Post by Valerias Thu Sep 02, 2010 5:23 pm

This will be a story in two parts surrounding Amirah Andural's homecoming. It takes place somewhere around now in terms of the flow of RP. Comments welcome! Oh and thanks to Geldar for some aid in thinking through titles!

==

A Baying of Hounds

Of that which was lost and broken


She stood at the crest of the hill, the night rolling in around her like a dark tide as the last soft glimmers of twilight faded from the western sky. The mountains of Alterac surrounded her like kings of old, their heads thrust back proudly, perpetual ice forming a crown upon each brow. Below, the grassy swathe of the Uplands, opalescent grey in the rising moonlight, unfurled like a pennant in the wind; the fertile soil lay overgrown and untilled, the farms fallow and the manors burned or abandoned, but the Uplands were still the cradle of life in those mountains. Across the silver thread of the river Renwythe, which was more stream than river except in the spring when the snowmelt rushed churning and frothing from the mountains, lay the valley that had once been the holdfast of the Andurals.

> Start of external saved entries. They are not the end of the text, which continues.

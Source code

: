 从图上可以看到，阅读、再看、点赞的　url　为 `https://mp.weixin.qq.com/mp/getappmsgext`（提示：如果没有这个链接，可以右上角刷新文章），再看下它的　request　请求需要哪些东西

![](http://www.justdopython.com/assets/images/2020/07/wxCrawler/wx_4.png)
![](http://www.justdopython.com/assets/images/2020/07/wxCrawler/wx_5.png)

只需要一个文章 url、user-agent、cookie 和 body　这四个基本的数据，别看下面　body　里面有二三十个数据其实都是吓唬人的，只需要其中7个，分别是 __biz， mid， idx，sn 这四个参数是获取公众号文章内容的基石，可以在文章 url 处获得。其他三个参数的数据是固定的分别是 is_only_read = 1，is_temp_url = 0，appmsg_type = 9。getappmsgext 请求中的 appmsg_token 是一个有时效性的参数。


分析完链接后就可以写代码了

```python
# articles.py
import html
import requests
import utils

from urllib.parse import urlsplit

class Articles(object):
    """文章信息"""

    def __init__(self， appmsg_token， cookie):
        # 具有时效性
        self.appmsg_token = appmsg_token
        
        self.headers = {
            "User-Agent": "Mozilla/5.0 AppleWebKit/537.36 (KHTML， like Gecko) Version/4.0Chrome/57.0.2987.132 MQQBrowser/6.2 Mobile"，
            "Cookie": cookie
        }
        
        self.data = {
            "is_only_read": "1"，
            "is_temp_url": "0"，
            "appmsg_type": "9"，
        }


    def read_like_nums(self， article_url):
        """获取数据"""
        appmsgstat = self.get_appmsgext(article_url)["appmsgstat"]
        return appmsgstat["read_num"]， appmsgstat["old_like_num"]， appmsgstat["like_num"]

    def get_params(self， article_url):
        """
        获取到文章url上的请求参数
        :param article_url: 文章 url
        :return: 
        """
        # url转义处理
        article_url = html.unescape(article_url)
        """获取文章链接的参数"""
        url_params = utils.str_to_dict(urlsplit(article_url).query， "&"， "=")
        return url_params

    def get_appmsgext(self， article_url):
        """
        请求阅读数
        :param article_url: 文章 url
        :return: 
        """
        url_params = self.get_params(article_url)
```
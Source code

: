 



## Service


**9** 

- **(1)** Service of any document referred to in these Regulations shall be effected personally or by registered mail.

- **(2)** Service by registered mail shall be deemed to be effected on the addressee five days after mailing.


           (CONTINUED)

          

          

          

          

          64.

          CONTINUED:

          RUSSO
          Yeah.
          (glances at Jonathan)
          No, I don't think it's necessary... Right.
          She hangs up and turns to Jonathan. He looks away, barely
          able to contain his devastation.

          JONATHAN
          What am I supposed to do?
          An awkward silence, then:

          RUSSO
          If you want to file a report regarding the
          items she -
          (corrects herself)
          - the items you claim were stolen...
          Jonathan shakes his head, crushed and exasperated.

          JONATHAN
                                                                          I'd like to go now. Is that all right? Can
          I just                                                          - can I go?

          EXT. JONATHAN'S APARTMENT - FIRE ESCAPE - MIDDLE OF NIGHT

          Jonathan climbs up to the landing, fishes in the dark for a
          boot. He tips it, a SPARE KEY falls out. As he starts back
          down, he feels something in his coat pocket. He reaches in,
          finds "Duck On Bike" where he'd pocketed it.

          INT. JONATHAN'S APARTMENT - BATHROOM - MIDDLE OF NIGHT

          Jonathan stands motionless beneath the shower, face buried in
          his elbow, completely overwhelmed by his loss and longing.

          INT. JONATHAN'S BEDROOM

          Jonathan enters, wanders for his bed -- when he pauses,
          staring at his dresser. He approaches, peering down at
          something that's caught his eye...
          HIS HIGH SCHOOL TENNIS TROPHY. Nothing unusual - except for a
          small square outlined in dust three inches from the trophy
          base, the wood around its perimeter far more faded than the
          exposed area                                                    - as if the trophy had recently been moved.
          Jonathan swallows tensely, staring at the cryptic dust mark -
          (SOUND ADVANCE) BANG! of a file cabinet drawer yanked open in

Some weeks ago, Lord Élegost Dawnweaver had brought her to the rocky crag that reared its head above the Dwyrel valley; before that day, it had been twenty-two years since Amirah had laid eyes on her own lands. They had reined in their horses that day, and Lord Dawnweaver had dismounted to look out across the crescent of the Uplands, pointing out places of strategic importance: winding mountain paths by which attacks could be mounted against the wary knots of Syndicate who remained in Alterac, hills and narrows which could later be defended, farm fields that could surely be retaken and resown and resettled.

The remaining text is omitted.